大きくてフカフカしたボルドーの天鵞絨ビロード製ソファーの前には、繊細な彫刻が施されている楕円形のローテーブルが存在感を放つ。


ガラス張りのドアはバスルームへ繋がり、壁には、著名な画家が描いたと思われる油絵の絵画が数点飾られており、初めてこの部屋を使う瑠衣は気後れしていた。


(天蓋付きのベッドは……凛華さんの趣味なのかな……)


そんな事を思いながら、瑠衣はいつしかソファーに腰掛けている新規の客の男の前に立ち、改めて挨拶をする。




「改めまして、ご指名ありがとうございます。愛音と申します」


「…………ああ。
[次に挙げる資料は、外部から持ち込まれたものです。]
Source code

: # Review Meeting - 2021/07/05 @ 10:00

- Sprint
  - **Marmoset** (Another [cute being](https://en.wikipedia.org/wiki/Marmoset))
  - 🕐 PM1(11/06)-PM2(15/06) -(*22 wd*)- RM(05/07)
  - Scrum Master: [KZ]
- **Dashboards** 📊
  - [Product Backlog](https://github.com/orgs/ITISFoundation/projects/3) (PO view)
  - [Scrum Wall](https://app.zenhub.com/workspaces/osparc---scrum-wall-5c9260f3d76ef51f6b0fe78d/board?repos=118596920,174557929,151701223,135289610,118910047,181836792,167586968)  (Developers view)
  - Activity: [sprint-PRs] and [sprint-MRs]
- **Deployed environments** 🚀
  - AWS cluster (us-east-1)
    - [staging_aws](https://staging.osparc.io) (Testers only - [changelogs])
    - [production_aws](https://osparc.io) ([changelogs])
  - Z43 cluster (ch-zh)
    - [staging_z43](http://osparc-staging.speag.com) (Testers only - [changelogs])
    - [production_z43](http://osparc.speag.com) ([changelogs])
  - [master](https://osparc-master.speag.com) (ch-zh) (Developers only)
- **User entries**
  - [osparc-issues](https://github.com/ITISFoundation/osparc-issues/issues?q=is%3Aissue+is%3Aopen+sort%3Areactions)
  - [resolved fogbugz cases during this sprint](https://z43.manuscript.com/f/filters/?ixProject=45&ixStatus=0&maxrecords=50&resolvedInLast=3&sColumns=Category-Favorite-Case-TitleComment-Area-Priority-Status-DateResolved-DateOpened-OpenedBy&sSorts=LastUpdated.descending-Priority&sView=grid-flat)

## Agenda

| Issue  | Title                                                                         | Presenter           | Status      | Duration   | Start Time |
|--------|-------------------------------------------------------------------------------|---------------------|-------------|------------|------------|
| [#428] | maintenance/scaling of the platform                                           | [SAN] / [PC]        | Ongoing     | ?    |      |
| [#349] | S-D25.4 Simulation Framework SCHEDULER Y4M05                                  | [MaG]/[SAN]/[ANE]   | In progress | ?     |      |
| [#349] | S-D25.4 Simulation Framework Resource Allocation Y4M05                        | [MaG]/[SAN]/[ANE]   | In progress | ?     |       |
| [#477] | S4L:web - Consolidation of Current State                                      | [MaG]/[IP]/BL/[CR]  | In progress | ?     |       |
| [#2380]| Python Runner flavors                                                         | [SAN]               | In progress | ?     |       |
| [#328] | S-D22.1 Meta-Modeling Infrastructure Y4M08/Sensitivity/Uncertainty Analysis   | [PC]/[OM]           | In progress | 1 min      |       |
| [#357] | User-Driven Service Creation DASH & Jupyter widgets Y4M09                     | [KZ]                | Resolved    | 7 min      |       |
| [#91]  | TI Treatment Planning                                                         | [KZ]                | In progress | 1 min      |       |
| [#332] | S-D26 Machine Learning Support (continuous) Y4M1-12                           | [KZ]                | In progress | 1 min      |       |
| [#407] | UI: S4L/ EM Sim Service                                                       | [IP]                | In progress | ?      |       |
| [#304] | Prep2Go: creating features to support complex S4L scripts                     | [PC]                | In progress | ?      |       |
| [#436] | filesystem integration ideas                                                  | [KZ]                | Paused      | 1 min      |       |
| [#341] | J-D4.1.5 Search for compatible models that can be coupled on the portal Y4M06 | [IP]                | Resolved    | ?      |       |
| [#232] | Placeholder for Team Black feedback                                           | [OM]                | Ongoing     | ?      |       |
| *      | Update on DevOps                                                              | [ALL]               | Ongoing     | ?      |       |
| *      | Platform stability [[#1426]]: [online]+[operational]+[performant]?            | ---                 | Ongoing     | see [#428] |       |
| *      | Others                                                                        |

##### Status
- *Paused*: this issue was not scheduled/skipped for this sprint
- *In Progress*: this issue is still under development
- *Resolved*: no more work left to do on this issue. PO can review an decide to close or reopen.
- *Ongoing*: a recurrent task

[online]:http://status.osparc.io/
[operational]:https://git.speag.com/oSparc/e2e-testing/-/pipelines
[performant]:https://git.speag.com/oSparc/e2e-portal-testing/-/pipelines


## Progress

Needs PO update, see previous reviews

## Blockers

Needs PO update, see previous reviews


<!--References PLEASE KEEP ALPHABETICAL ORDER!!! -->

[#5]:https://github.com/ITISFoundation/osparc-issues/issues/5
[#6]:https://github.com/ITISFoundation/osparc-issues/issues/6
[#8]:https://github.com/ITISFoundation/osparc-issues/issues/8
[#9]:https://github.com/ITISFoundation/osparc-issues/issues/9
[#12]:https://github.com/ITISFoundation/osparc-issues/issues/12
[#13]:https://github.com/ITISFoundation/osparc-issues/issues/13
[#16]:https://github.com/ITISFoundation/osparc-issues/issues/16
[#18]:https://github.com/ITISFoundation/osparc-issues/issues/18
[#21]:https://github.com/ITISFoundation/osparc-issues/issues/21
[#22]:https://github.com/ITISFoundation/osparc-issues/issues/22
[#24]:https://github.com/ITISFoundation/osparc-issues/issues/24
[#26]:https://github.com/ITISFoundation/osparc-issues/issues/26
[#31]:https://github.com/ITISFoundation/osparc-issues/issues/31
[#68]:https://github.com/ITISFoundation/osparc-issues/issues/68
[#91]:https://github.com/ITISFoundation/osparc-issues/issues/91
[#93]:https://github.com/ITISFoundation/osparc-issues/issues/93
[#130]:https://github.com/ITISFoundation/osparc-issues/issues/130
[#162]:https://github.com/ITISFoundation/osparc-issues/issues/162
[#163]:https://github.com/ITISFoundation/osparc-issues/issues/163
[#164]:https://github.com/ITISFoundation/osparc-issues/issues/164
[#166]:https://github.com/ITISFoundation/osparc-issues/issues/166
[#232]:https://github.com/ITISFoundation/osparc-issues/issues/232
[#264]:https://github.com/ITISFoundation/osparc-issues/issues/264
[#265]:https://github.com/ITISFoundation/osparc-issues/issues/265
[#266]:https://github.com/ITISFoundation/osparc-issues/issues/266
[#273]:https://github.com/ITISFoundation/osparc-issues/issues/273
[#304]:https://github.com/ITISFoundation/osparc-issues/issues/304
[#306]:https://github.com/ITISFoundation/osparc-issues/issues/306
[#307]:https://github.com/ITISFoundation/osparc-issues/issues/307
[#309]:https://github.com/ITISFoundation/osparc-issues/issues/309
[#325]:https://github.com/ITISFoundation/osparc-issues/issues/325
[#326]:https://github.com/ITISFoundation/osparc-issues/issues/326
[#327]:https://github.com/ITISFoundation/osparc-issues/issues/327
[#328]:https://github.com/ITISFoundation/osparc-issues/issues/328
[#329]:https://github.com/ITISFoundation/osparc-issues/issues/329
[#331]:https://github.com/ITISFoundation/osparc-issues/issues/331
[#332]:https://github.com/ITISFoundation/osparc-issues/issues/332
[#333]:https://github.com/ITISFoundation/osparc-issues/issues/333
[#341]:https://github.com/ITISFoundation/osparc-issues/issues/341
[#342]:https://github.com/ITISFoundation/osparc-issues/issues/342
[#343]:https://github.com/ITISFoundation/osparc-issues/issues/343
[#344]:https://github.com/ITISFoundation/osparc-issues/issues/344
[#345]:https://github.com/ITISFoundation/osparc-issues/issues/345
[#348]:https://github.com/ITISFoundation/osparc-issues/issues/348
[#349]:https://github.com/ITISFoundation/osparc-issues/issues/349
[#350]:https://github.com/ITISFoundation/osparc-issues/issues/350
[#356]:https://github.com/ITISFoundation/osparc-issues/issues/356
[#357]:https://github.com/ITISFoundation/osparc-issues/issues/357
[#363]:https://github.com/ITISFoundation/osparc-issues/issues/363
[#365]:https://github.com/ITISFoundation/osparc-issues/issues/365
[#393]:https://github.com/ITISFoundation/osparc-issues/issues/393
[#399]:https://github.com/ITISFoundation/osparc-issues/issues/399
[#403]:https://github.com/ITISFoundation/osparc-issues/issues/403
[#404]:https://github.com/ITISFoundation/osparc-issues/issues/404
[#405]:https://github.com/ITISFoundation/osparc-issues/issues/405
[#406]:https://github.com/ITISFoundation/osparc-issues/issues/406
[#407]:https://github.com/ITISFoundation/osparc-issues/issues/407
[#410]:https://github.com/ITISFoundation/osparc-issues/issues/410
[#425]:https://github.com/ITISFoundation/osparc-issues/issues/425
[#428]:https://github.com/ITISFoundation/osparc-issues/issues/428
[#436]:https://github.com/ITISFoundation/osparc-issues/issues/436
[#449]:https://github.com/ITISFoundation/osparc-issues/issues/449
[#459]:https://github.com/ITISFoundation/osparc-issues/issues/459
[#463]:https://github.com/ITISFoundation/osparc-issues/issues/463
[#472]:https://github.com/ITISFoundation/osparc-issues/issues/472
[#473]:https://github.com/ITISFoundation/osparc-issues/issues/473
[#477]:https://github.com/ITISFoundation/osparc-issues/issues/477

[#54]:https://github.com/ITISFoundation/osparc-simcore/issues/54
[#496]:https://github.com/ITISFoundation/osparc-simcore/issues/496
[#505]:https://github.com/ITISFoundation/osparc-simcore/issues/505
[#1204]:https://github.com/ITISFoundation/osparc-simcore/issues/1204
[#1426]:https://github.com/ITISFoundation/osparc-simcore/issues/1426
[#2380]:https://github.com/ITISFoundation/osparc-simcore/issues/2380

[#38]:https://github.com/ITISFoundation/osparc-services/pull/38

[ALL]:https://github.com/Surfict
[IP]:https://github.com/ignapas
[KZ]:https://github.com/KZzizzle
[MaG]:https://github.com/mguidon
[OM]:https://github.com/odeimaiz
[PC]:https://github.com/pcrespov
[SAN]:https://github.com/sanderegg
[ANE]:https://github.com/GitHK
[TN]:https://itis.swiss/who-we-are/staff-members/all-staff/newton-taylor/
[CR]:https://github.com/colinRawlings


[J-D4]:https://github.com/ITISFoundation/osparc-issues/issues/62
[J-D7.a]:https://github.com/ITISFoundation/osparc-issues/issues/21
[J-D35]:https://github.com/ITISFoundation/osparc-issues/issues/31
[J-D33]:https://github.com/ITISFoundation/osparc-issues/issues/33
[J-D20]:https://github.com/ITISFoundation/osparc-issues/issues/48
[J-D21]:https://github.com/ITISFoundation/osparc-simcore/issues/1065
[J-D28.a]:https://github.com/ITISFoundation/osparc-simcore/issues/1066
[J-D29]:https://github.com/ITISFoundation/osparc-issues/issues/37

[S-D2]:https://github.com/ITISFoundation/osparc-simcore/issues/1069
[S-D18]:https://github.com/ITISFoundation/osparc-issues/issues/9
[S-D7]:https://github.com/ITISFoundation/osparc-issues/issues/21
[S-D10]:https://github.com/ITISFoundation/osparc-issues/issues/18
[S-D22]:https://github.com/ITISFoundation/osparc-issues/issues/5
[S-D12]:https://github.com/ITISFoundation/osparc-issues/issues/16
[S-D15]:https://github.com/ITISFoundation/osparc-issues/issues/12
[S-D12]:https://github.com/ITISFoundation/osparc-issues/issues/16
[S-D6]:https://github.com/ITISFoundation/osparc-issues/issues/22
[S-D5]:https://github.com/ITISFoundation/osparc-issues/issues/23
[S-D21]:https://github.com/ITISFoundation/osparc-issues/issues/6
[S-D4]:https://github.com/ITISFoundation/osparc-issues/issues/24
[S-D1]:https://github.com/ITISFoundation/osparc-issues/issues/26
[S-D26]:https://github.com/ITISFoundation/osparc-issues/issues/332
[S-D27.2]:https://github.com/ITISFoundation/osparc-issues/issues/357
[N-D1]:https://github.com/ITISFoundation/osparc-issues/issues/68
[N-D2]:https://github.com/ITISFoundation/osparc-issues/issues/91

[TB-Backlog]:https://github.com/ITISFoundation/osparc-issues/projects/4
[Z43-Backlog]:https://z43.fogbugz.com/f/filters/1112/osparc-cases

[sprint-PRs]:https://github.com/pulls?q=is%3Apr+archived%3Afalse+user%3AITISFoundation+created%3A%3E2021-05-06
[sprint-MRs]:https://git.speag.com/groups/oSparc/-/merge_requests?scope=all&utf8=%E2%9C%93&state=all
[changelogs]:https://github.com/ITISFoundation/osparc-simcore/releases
よろしく頼む」


先ほど、玄関ロビーで挨拶した時と同様に、両手を腹の前で重ね合わせ、背筋を伸ばして深々とお辞儀をすると、少し間を置いて男が答えた。


男は、瑠衣の瞳ではなく、少し下あたりに視線を送っている。


表情を無にしたまま、唇あたりを凝視している男に、瑠衣は警戒してしまう。


部屋にはピンと張り詰めた空気が漂い、この無言が続いている時間が、彼女にはもどかしく感じる。


緊張した空気を破ったのは、男の方からだった。


森閑とした部屋の中に、落ち着いた低い声が瑠衣を包む。


「お前……」


その先、何を言われるのだろう、と瑠衣は身構えた。


客の男は、その先の言葉を繋げる事に、どことなく躊躇っているようにも見える。


「…………いや、何でもない」


男は立ち上がると、突然瑠衣の腰を抱き寄せた。


「さて……」


長い指先が瑠衣の顎を掴み、上を向かせた後、親指で唇をそっとなぞり、そのまま彼女の唇の横にあるホクロを、焦らすように触れる。


「お前の身体を…………早速楽しませてもらうとしよう」


男は耳朶に口を含んで吸い立てた後、首筋に唇を這わせていった。